**Task item**
From the records below, transcribe exactly the lines that begin at the line with "Any creature in" and end at the line with "The gust disperses", both included.

====

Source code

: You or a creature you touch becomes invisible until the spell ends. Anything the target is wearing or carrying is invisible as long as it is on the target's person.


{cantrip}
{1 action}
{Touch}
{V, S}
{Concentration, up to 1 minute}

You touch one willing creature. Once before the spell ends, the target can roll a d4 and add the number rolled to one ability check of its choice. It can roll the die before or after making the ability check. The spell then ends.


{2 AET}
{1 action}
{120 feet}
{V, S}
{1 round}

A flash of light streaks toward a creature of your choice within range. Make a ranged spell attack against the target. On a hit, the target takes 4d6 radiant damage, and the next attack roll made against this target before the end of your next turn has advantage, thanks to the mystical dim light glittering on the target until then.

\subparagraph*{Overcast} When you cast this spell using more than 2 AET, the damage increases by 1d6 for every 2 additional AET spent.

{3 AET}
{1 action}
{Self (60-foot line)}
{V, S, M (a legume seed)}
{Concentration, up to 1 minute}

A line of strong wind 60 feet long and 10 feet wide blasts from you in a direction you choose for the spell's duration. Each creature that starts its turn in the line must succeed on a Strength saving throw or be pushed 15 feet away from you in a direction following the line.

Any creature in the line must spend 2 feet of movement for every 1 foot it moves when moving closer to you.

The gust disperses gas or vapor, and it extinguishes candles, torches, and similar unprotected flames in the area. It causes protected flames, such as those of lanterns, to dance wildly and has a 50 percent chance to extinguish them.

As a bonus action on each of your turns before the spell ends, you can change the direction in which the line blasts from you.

====

**Answer box**
Any creature in the line must spend 2 feet of movement for every 1 foot it moves when moving closer to you.

The gust disperses gas or vapor, and it extinguishes candles, torches, and similar unprotected flames in the area. It causes protected flames, such as those of lanterns, to dance wildly and has a 50 percent chance to extinguish them.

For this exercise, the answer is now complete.